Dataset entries
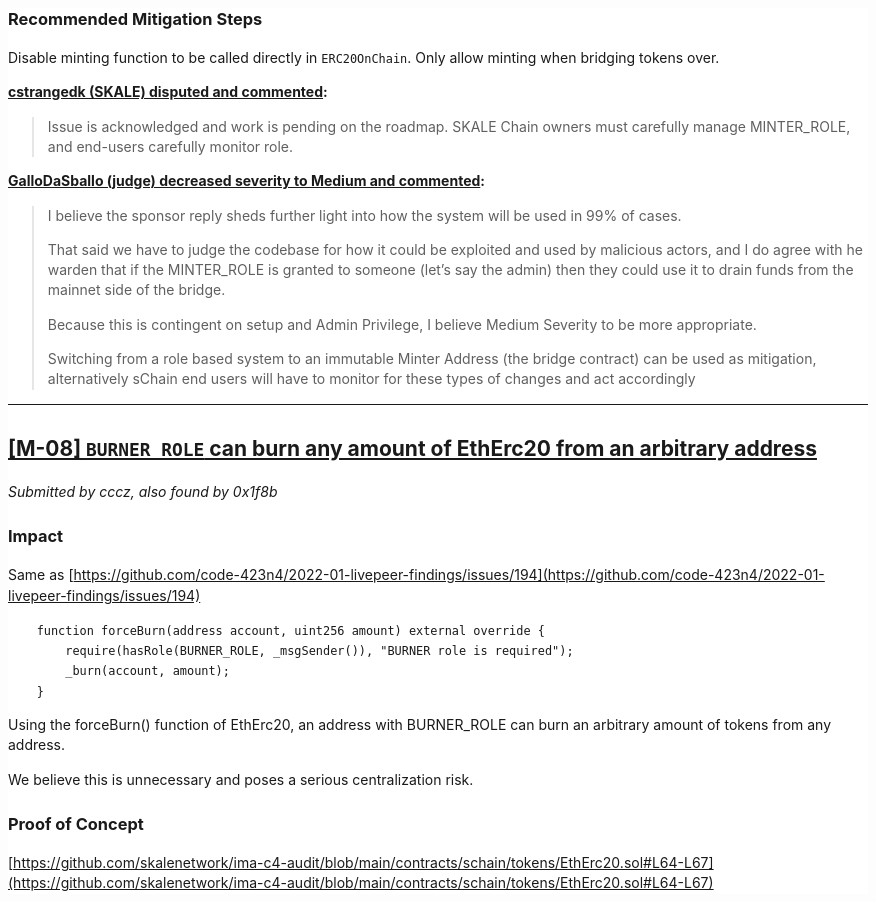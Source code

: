 ### [](#recommended-mitigation-steps-5)Recommended Mitigation Steps

Disable minting function to be called directly in `ERC20OnChain`. Only allow minting when bridging tokens over.

**[cstrangedk (SKALE) disputed and commented](https://github.com/code-423n4/2022-02-skale-findings/issues/38#issuecomment-1058709283):**

> Issue is acknowledged and work is pending on the roadmap. SKALE Chain owners must carefully manage MINTER\_ROLE, and end-users carefully monitor role.

**[GalloDaSballo (judge) decreased severity to Medium and commented](https://github.com/code-423n4/2022-02-skale-findings/issues/38#issuecomment-1143850380):**

> I believe the sponsor reply sheds further light into how the system will be used in 99% of cases.
> 
> That said we have to judge the codebase for how it could be exploited and used by malicious actors, and I do agree with he warden that if the MINTER\_ROLE is granted to someone (let’s say the admin) then they could use it to drain funds from the mainnet side of the bridge.
> 
> Because this is contingent on setup and Admin Privilege, I believe Medium Severity to be more appropriate.
> 
> Switching from a role based system to an immutable Minter Address (the bridge contract) can be used as mitigation, alternatively sChain end users will have to monitor for these types of changes and act accordingly

* * *

[](#m-08-burner_role-can-burn-any-amount-of-etherc20-from-an-arbitrary-address)[\[M-08\] `BURNER_ROLE` can burn any amount of EthErc20 from an arbitrary address](https://github.com/code-423n4/2022-02-skale-findings/issues/16)
---------------------------------------------------------------------------------------------------------------------------------------------------------------------------------------------------------------------------------

_Submitted by cccz, also found by 0x1f8b_

### [](#impact-5)Impact

Same as [https://github.com/code-423n4/2022-01-livepeer-findings/issues/194](https://github.com/code-423n4/2022-01-livepeer-findings/issues/194)

        function forceBurn(address account, uint256 amount) external override {
            require(hasRole(BURNER_ROLE, _msgSender()), "BURNER role is required");
            _burn(account, amount);
        }

Using the forceBurn() function of EthErc20, an address with BURNER\_ROLE can burn an arbitrary amount of tokens from any address.

We believe this is unnecessary and poses a serious centralization risk.

### [](#proof-of-concept-5)Proof of Concept

[https://github.com/skalenetwork/ima-c4-audit/blob/main/contracts/schain/tokens/EthErc20.sol#L64-L67](https://github.com/skalenetwork/ima-c4-audit/blob/main/contracts/schain/tokens/EthErc20.sol#L64-L67)
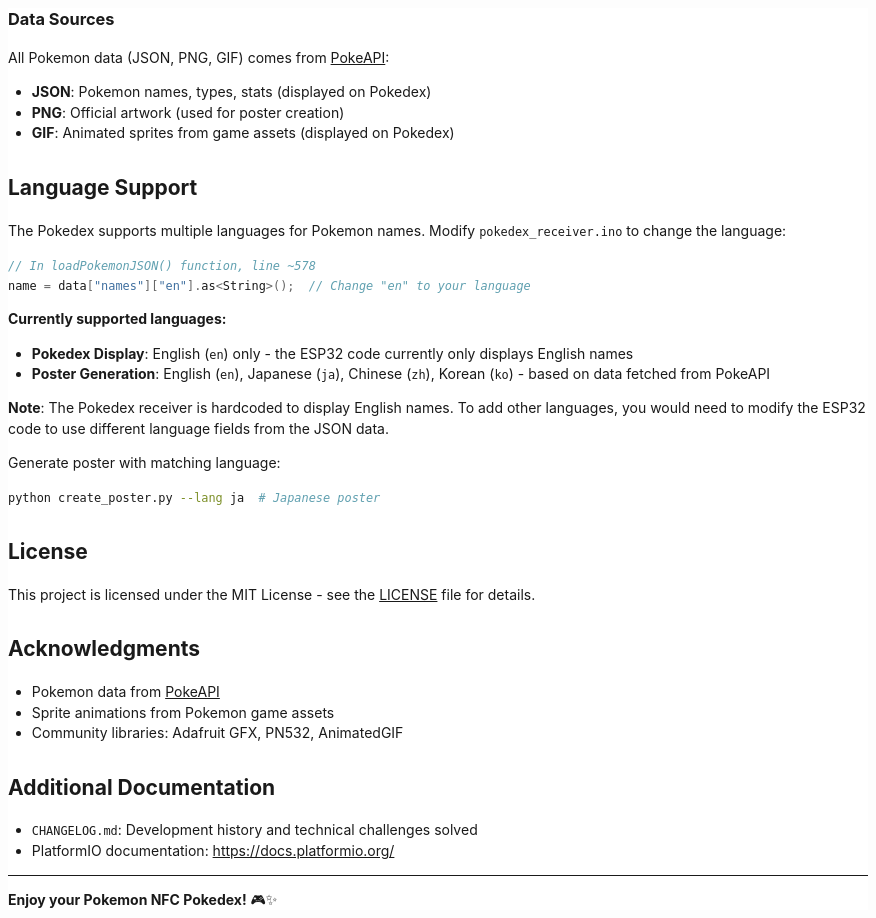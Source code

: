 ### Data Sources
All Pokemon data (JSON, PNG, GIF) comes from [PokeAPI](https://pokeapi.co/):
- **JSON**: Pokemon names, types, stats (displayed on Pokedex)
- **PNG**: Official artwork (used for poster creation)
- **GIF**: Animated sprites from game assets (displayed on Pokedex)

## Language Support

The Pokedex supports multiple languages for Pokemon names. Modify `pokedex_receiver.ino` to change the language:

```cpp
// In loadPokemonJSON() function, line ~578
name = data["names"]["en"].as<String>();  // Change "en" to your language
```

**Currently supported languages:**
- **Pokedex Display**: English (`en`) only - the ESP32 code currently only displays English names
- **Poster Generation**: English (`en`), Japanese (`ja`), Chinese (`zh`), Korean (`ko`) - based on data fetched from PokeAPI

**Note**: The Pokedex receiver is hardcoded to display English names. To add other languages, you would need to modify the ESP32 code to use different language fields from the JSON data.

Generate poster with matching language:
```bash
python create_poster.py --lang ja  # Japanese poster
```

## License

This project is licensed under the MIT License - see the [LICENSE](LICENSE) file for details.

## Acknowledgments

- Pokemon data from [PokeAPI](https://pokeapi.co/)
- Sprite animations from Pokemon game assets
- Community libraries: Adafruit GFX, PN532, AnimatedGIF

## Additional Documentation

- `CHANGELOG.md`: Development history and technical challenges solved
- PlatformIO documentation: <https://docs.platformio.org/>

---

**Enjoy your Pokemon NFC Pokedex!** 🎮✨
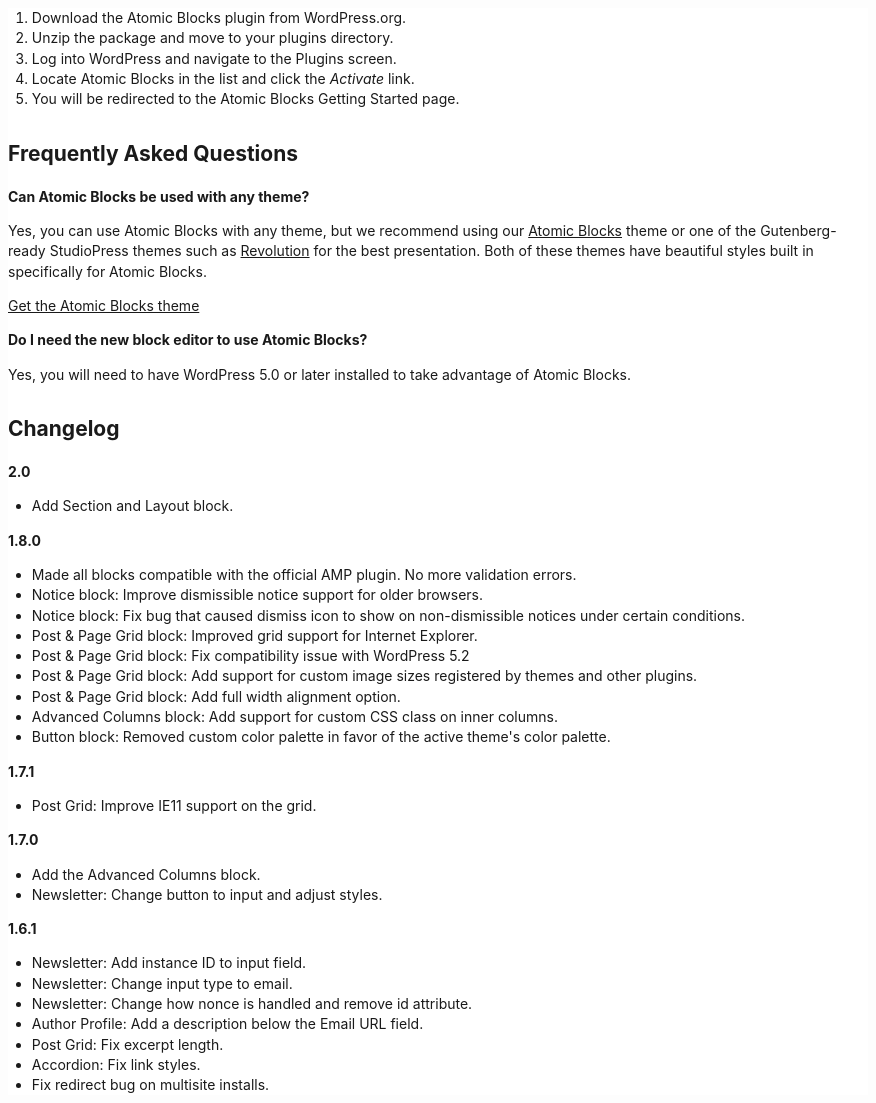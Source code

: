 1. Download the Atomic Blocks plugin from WordPress.org.
2. Unzip the package and move to your plugins directory.
3. Log into WordPress and navigate to the Plugins screen.
4. Locate Atomic Blocks in the list and click the *Activate* link.
5. You will be redirected to the Atomic Blocks Getting Started page.

## Frequently Asked Questions

**Can Atomic Blocks be used with any theme?**

Yes, you can use Atomic Blocks with any theme, but we recommend using our [Atomic Blocks](https://atomicblocks.com) theme or one of the Gutenberg-ready StudioPress themes such as [Revolution](https://my.studiopress.com/themes/revolution/) for the best presentation. Both of these themes have beautiful styles built in specifically for Atomic Blocks.

[Get the Atomic Blocks theme](https://atomicblocks.com/?utm_source=WP.org%20AB%20Theme%20Link&utm_campaign=wporg_ab_theme_link)

**Do I need the new block editor to use Atomic Blocks?**

Yes, you will need to have WordPress 5.0 or later installed to take advantage of Atomic Blocks.

## Changelog

**2.0**
* Add Section and Layout block.

**1.8.0**
* Made all blocks compatible with the official AMP plugin. No more validation errors.
* Notice block: Improve dismissible notice support for older browsers.
* Notice block: Fix bug that caused dismiss icon to show on non-dismissible notices under certain conditions.
* Post & Page Grid block: Improved grid support for Internet Explorer.
* Post & Page Grid block: Fix compatibility issue with WordPress 5.2
* Post & Page Grid block: Add support for custom image sizes registered by themes and other plugins.
* Post & Page Grid block: Add full width alignment option.
* Advanced Columns block: Add support for custom CSS class on inner columns.
* Button block: Removed custom color palette in favor of the active theme's color palette.

**1.7.1**
* Post Grid: Improve IE11 support on the grid.

**1.7.0**
* Add the Advanced Columns block.
* Newsletter: Change button to input and adjust styles.

**1.6.1**
* Newsletter: Add instance ID to input field.
* Newsletter: Change input type to email.
* Newsletter: Change how nonce is handled and remove id attribute.
* Author Profile: Add a description below the Email URL field.
* Post Grid: Fix excerpt length.
* Accordion: Fix link styles.
* Fix redirect bug on multisite installs.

_Activity_.
A word-for-word copy of the entries above is needed, with every picture dropped.

_Finished exercise_.
Source code

: ### [](#recommended-mitigation-steps-5)Recommended Mitigation Steps

Disable minting function to be called directly in `ERC20OnChain`. Only allow minting when bridging tokens over.

**[cstrangedk (SKALE) disputed and commented](https://github.com/code-423n4/2022-02-skale-findings/issues/38#issuecomment-1058709283):**

> Issue is acknowledged and work is pending on the roadmap. SKALE Chain owners must carefully manage MINTER\_ROLE, and end-users carefully monitor role.

**[GalloDaSballo (judge) decreased severity to Medium and commented](https://github.com/code-423n4/2022-02-skale-findings/issues/38#issuecomment-1143850380):**

> I believe the sponsor reply sheds further light into how the system will be used in 99% of cases.
> 
> That said we have to judge the codebase for how it could be exploited and used by malicious actors, and I do agree with he warden that if the MINTER\_ROLE is granted to someone (let’s say the admin) then they could use it to drain funds from the mainnet side of the bridge.
> 
> Because this is contingent on setup and Admin Privilege, I believe Medium Severity to be more appropriate.
> 
> Switching from a role based system to an immutable Minter Address (the bridge contract) can be used as mitigation, alternatively sChain end users will have to monitor for these types of changes and act accordingly

* * *

[](#m-08-burner_role-can-burn-any-amount-of-etherc20-from-an-arbitrary-address)[\[M-08\] `BURNER_ROLE` can burn any amount of EthErc20 from an arbitrary address](https://github.com/code-423n4/2022-02-skale-findings/issues/16)
---------------------------------------------------------------------------------------------------------------------------------------------------------------------------------------------------------------------------------

_Submitted by cccz, also found by 0x1f8b_

### [](#impact-5)Impact

Same as [https://github.com/code-423n4/2022-01-livepeer-findings/issues/194](https://github.com/code-423n4/2022-01-livepeer-findings/issues/194)

        function forceBurn(address account, uint256 amount) external override {
            require(hasRole(BURNER_ROLE, _msgSender()), "BURNER role is required");
            _burn(account, amount);
        }

Using the forceBurn() function of EthErc20, an address with BURNER\_ROLE can burn an arbitrary amount of tokens from any address.

We believe this is unnecessary and poses a serious centralization risk.

### [](#proof-of-concept-5)Proof of Concept

[https://github.com/skalenetwork/ima-c4-audit/blob/main/contracts/schain/tokens/EthErc20.sol#L64-L67](https://github.com/skalenetwork/ima-c4-audit/blob/main/contracts/schain/tokens/EthErc20.sol#L64-L67)
Source code

: ### Data Sources
All Pokemon data (JSON, PNG, GIF) comes from [PokeAPI](https://pokeapi.co/):
- **JSON**: Pokemon names, types, stats (displayed on Pokedex)
- **PNG**: Official artwork (used for poster creation)
- **GIF**: Animated sprites from game assets (displayed on Pokedex)

## Language Support

The Pokedex supports multiple languages for Pokemon names. Modify `pokedex_receiver.ino` to change the language:

```cpp
// In loadPokemonJSON() function, line ~578
name = data["names"]["en"].as<String>();  // Change "en" to your language
```

**Currently supported languages:**
- **Pokedex Display**: English (`en`) only - the ESP32 code currently only displays English names
- **Poster Generation**: English (`en`), Japanese (`ja`), Chinese (`zh`), Korean (`ko`) - based on data fetched from PokeAPI

**Note**: The Pokedex receiver is hardcoded to display English names. To add other languages, you would need to modify the ESP32 code to use different language fields from the JSON data.

Generate poster with matching language:
```bash
python create_poster.py --lang ja  # Japanese poster
```

## License

This project is licensed under the MIT License - see the [LICENSE](LICENSE) file for details.

## Acknowledgments

- Pokemon data from [PokeAPI](https://pokeapi.co/)
- Sprite animations from Pokemon game assets
- Community libraries: Adafruit GFX, PN532, AnimatedGIF

## Additional Documentation

- `CHANGELOG.md`: Development history and technical challenges solved
- PlatformIO documentation: <https://docs.platformio.org/>

---

**Enjoy your Pokemon NFC Pokedex!** 🎮✨
Source code

: 1. Download the Atomic Blocks plugin from WordPress.org.
2. Unzip the package and move to your plugins directory.
3. Log into WordPress and navigate to the Plugins screen.
4. Locate Atomic Blocks in the list and click the *Activate* link.
5. You will be redirected to the Atomic Blocks Getting Started page.

## Frequently Asked Questions

**Can Atomic Blocks be used with any theme?**

Yes, you can use Atomic Blocks with any theme, but we recommend using our [Atomic Blocks](https://atomicblocks.com) theme or one of the Gutenberg-ready StudioPress themes such as [Revolution](https://my.studiopress.com/themes/revolution/) for the best presentation. Both of these themes have beautiful styles built in specifically for Atomic Blocks.

[Get the Atomic Blocks theme](https://atomicblocks.com/?utm_source=WP.org%20AB%20Theme%20Link&utm_campaign=wporg_ab_theme_link)

**Do I need the new block editor to use Atomic Blocks?**

Yes, you will need to have WordPress 5.0 or later installed to take advantage of Atomic Blocks.

## Changelog

**2.0**
* Add Section and Layout block.

**1.8.0**
* Made all blocks compatible with the official AMP plugin. No more validation errors.
* Notice block: Improve dismissible notice support for older browsers.
* Notice block: Fix bug that caused dismiss icon to show on non-dismissible notices under certain conditions.
* Post & Page Grid block: Improved grid support for Internet Explorer.
* Post & Page Grid block: Fix compatibility issue with WordPress 5.2
* Post & Page Grid block: Add support for custom image sizes registered by themes and other plugins.
* Post & Page Grid block: Add full width alignment option.
* Advanced Columns block: Add support for custom CSS class on inner columns.
* Button block: Removed custom color palette in favor of the active theme's color palette.

**1.7.1**
* Post Grid: Improve IE11 support on the grid.

**1.7.0**
* Add the Advanced Columns block.
* Newsletter: Change button to input and adjust styles.

**1.6.1**
* Newsletter: Add instance ID to input field.
* Newsletter: Change input type to email.
* Newsletter: Change how nonce is handled and remove id attribute.
* Author Profile: Add a description below the Email URL field.
* Post Grid: Fix excerpt length.
* Accordion: Fix link styles.
* Fix redirect bug on multisite installs.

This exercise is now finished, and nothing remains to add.